The most visible and wasteful of these projects are the arenas and stadiums that were constructed in the 1980s and culminated in the early 2000s. According to the St. Louis Federal Reserve Bank, 55 sports stadiums were built between 1987 and 1999, costing $8.7 billion. Of this total, 57 percent of it—totaling some $5 billion—was financed by municipal, state, and federal governments. Cleveland’s stadium expenditures were particularly egregious. During the 1990s, the city built stadiums and arenas for the Indians, Cavaliers, and Browns, costing a total of $633 million.
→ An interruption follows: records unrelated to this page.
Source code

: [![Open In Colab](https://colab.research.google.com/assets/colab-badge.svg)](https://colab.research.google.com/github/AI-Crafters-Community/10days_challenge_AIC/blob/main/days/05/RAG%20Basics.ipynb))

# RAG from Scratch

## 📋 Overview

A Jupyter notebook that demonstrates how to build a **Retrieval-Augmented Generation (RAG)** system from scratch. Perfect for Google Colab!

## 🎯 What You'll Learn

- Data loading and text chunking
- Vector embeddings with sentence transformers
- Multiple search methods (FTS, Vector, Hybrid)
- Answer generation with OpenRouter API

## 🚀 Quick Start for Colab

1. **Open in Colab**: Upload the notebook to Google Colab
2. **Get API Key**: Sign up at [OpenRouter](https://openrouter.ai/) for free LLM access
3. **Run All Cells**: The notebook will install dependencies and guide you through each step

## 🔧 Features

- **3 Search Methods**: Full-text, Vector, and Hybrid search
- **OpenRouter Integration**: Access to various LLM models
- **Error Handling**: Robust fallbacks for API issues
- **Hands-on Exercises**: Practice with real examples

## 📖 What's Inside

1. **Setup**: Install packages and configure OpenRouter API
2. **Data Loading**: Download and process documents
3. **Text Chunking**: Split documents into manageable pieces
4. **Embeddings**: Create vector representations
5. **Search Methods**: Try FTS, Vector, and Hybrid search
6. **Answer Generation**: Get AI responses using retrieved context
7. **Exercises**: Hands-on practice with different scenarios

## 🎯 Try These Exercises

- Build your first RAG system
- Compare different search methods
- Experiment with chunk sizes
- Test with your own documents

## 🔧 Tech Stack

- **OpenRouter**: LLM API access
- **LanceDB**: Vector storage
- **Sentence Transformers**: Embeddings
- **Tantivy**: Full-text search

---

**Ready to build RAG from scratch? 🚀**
Of that hefty price tag, $441 million was footed by the taxpayer.

Mallach invokes a pair of researchers, Kevin Delaney and Rick Eckstein, who sum up the spending well: “When urban governments finance new stadiums, they are really spending hundreds of millions of dollars to entertain suburbanites.”

This quip from Delaney and Eckstein gets to the crux of The Divided City.

The cities of the 1950s were far from perfect. Yet a strong case can be made that they were the best years of America’s industrial cities. Rather than repairing crumbling infrastructure and bolstering public services—from which the lower and formerly middle classes would have greatly benefited—municipalities have instead spent their dwindling resources catering to the upwardly mobile.

The growing chasm of urban America rigorously detailed in The Divided City does not let lend itself to an easy fix. A good place to start, as Mallach makes clear, would be to reallocate their finite resources to benefit not only the winners of the 21st century post-industrial economy, but those left behind as well.